The many facets of Networked Mathematics
Last year we started a discussion on the production of mathematics, the pre-industrial kind of process that we all still follow of solving problems and taking the solutions to the market of ideas (conferences, seminars, blog posts, twitter, coffee breaks in the department, etc.) as drafts/preprints/submissions and all the difficulties that this process involves. In particular we discussed the difficulties of checking whether the work had been done before or not, and the difficulties of searching for other, similar work that might help us with a given question. In this blog post we give an update on our project.
Last year we started a discussion on the production of mathematics, the pre-industrial kind of process that we all still follow of solving problems and taking the solutions to the market of ideas (conferences, seminars, blog posts, twitter, coffee breaks in the department, etc.) as drafts/preprints/submissions and all the difficulties that this process involves. In particular we discussed the difficulties of checking whether the work had been done before or not, and the difficulties of searching for other, similar work that might help us with a given question.

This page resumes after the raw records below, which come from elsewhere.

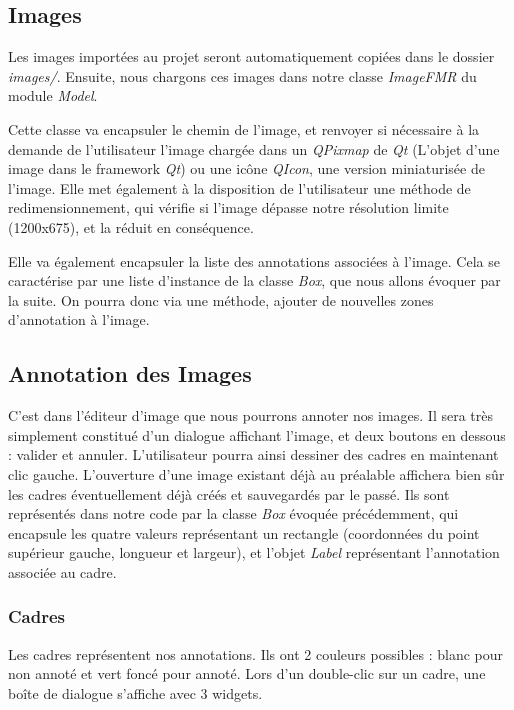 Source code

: \documentclass{rapport}
\begin{document}
        \subsection{Images}
        Les images importées au projet seront automatiquement copiées dans le dossier \textit{images/}. Ensuite, nous chargons ces images dans notre classe \textit{ImageFMR} du module \textit{Model}.


        Cette classe va encapsuler le chemin de l'image, et renvoyer si nécessaire à la demande de l'utilisateur l'image chargée dans un \textit{QPixmap} de \textit{Qt} (L'objet d'une image dans le framework \textit{Qt}) ou une icône \textit{QIcon}, une version miniaturisée de l'image. Elle met également à la disposition de l'utilisateur une méthode de redimensionnement, qui vérifie si l'image dépasse notre résolution limite (1200x675), et la réduit en conséquence.


        Elle va également encapsuler la liste des annotations associées à l'image. Cela se caractérise par une liste d'instance de la classe \textit{Box}, que nous allons évoquer par la suite. On pourra donc via une méthode, ajouter de nouvelles zones d'annotation à l'image.
        
        \subsection{Annotation des Images}
        C'est dans l'éditeur d'image que nous pourrons annoter nos images. Il sera très simplement constitué d'un dialogue affichant l'image, et deux boutons en dessous : valider et annuler. L'utilisateur pourra ainsi dessiner des cadres en maintenant clic gauche. L'ouverture d'une image existant déjà au préalable affichera bien sûr les cadres éventuellement déjà créés et sauvegardés par le passé. Ils sont représentés dans notre code par la classe \textit{Box} évoquée précédemment, qui encapsule les quatre valeurs représentant un rectangle (coordonnées du point supérieur gauche, longueur et largeur), et l'objet \textit{Label} représentant l'annotation associée au cadre.

            \subsubsection{Cadres}
            Les cadres représentent nos annotations. Ils ont 2 couleurs possibles : blanc pour non annoté et vert foncé pour annoté. Lors d'un double-clic sur un cadre, une boîte de dialogue s'affiche avec 3 widgets.
\end{document}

As a group we settle on a path of trying to apply the new tools of NLP and knowledge representation (neural nets, word embeddings, transformers, ontologies, semantic web tools, etc.) to what might be called mathematical English. We reasoned that, yes eventually we will need to get to the semantics of equations and diagrams, but it would be useful to know how much we can learn simply from using the tools of NLP to extract mathematical concepts from abstracts of articles.
We also decided that Category Theory would be our prototype domain. First because category theory is about the organization of Mathematics in general, discovering the backbones of the subject and the hidden similarities between, in principle, unrelated subareas. But secondly because we are category theorists, after all. So this is the domain in which we are domain experts.

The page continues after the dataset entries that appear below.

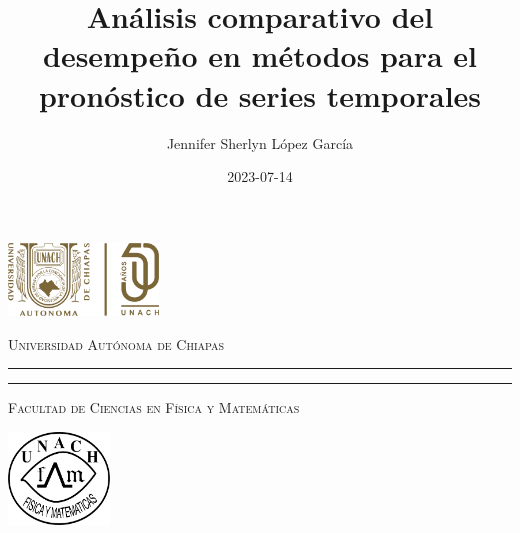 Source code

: \documentclass[
  us-letterpaper,
]{scrreprt}
\title{Análisis comparativo del desempeño en métodos para el pronóstico
de series temporales}
\author{Jennifer Sherlyn López García}
\date{2023-07-14}
\theoremstyle{definition}
\theoremstyle{plain}
\theoremstyle{plain}
\theoremstyle{definition}
\theoremstyle{remark}
\begin{document}
\begin{titlepage}
\hspace{-1.7cm} %
\begin{minipage}[t][0.03\textheight][c]{0.22\textwidth}
        \includegraphics[width=4.0cm]{LOGO50.png}
\end{minipage}\hspace{0.9cm}
\begin{minipage}[t][0.03\textheight][c]{0.69\textwidth}
\begin{center}
                \textsc{\huge Universidad Autónoma de Chiapas}\\[0.3cm]
                \hrule height 2.5pt
                \vspace{0.2cm}
                \hrule height1pt
                \vspace{0.3cm}
                \textsc{\Large Facultad de Ciencias en Física y Matemáticas}
\end{center}
\end{minipage}\hspace{0.2cm}
\begin{minipage}[t][0.03\textheight][c]{0.2\textwidth}
		\includegraphics[width=2.7cm]{logofcfm.png}
\end{minipage}\\
\begin{minipage}[t][0.93\textheight][c]{0.06\textwidth}
\vspace{60pt}
    \begin{center}
        \vrule width1pt height18cm
        \vspace{5mm}
        \vrule width2.5pt height18cm
        \vspace{5mm}
        \vrule width1pt height18cm
   \end{center}
\end{minipage}\hspace{1.3cm} %
\begin{minipage}[t][0.95\textheight][c]{0.76\textwidth}


\end{minipage}
\end{titlepage}
\end{document}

We realized early on that corpora of mathematical text were needed and we hoped this wouldn’t be a problem. Category theory was, after all, one of the first areas of Mathematics to have a free open-source journal, namely TAC (Theory and Applications of Categories) in 1995. But we need much more data than simply one journal. While we also have the nLab as a beautiful mathematical research open resource and the whole of the Wikipedia Math Portal, even the licensing of the arXiv is more problematic than we knew.

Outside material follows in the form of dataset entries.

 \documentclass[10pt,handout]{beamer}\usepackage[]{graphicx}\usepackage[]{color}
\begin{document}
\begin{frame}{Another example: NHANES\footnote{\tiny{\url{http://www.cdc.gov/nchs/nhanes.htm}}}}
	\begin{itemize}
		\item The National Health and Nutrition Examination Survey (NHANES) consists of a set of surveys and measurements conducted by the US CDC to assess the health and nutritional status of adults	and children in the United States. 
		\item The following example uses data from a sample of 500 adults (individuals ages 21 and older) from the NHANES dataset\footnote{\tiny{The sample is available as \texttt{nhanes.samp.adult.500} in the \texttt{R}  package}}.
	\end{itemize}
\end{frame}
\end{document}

As we explained in the earlier blog post, we have chosen to work with a corpus of TAC abstracts and one (snapshot) of the nLab from the beginning of 2021. The TAC abstracts are clean, with not so much LaTex thrown in, and form a small corpus of 3.2K sentences. The nLab is a bit more noisy, one needs to remove the wiki markup and sections and headings get lost, a traditional nightmare of processing scientific text.
We now have spaCy processing of all this data, as well as a collection of experiments on term extraction, using different tools: TextRank, OpenTapioca, DyGIE++ and Parmenides, a special tool of our NIST collaborators. There are plenty of interesting observations to make about the processing and the comparison between these tools and we are preparing a write-up about it. However the major problem with domain specific NLP strikes again: we have no golden standard for mathematical concepts in mathematical texts, much less for category theory concepts. Our predicament is not only ours: many others have the same issue and have tried to make do with not guaranteed good results. Meanwhile we have been working on the idea that formalized mathematics will eventually be the way of producing mathematics.
To discuss the issues of formalization we have had in the Topos Colloquium talks by several people involved with automated deduction: Jeremy Avigad, Kevin Buzzard, Larry Paulson, Florian Rabe, for example. We hope to have more talks this year. Finally, we’re happy to be helping to organize a Hausdorff Institute of Mathematics trimester on “Prospects of Formal Mathematics” in 2024.